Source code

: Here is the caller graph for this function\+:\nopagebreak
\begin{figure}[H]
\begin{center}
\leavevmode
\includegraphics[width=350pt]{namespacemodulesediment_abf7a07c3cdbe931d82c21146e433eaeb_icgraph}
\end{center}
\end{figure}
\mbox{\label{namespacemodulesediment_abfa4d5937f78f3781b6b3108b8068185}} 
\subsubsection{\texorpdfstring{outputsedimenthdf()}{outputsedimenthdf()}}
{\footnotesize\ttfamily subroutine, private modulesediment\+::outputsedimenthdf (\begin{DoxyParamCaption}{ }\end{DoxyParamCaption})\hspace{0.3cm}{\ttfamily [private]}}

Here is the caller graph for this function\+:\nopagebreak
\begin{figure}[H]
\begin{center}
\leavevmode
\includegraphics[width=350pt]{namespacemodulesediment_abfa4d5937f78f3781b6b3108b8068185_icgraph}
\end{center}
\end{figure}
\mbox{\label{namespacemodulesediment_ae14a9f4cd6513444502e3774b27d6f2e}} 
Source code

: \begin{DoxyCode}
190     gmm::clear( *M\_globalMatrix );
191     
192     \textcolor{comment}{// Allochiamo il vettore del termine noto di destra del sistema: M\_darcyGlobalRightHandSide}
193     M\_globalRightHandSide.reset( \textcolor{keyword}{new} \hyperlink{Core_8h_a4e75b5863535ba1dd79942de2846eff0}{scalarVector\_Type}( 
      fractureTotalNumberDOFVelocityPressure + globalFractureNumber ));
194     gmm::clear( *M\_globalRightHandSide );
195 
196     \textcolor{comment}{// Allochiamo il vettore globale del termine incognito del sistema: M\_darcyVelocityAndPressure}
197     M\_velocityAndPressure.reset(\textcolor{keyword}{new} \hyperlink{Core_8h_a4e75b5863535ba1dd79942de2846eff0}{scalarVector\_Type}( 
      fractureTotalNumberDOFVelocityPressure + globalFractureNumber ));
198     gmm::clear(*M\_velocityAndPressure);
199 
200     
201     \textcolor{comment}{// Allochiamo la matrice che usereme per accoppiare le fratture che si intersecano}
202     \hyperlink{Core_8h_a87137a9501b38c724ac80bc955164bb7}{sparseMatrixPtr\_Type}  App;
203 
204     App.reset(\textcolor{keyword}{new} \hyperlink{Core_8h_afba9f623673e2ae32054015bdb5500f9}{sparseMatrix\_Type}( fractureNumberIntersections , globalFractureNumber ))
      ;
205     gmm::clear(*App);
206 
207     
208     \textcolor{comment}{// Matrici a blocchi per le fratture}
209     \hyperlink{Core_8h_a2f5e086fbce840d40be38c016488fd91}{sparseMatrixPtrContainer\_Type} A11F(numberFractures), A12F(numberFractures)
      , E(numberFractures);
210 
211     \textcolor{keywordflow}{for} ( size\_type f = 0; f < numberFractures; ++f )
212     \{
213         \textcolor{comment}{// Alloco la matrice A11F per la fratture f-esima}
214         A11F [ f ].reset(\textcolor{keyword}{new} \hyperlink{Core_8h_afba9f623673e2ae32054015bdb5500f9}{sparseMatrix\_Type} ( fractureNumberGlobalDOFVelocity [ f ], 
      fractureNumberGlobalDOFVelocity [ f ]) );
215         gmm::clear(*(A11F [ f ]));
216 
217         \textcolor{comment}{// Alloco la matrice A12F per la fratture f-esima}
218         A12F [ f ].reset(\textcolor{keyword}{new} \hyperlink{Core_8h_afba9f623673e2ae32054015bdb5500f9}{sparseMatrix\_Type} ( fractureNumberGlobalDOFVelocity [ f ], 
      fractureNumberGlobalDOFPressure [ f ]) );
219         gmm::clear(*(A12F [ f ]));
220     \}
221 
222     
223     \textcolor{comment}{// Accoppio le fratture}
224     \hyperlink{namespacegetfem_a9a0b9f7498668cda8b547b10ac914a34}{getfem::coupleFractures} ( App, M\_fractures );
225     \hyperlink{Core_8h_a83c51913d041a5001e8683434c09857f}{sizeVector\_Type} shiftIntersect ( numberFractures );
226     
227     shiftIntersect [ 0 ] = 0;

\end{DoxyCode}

▶ _PROBLEM DESCRIPTION_: When a line in the listing includes the word "outputsedimenthdf", report that line in full.

▶ _ANSWER AREA_:
\subsubsection{\texorpdfstring{outputsedimenthdf()}{outputsedimenthdf()}}
{\footnotesize\ttfamily subroutine, private modulesediment\+::outputsedimenthdf (\begin{DoxyParamCaption}{ }\end{DoxyParamCaption})\hspace{0.3cm}{\ttfamily [private]}}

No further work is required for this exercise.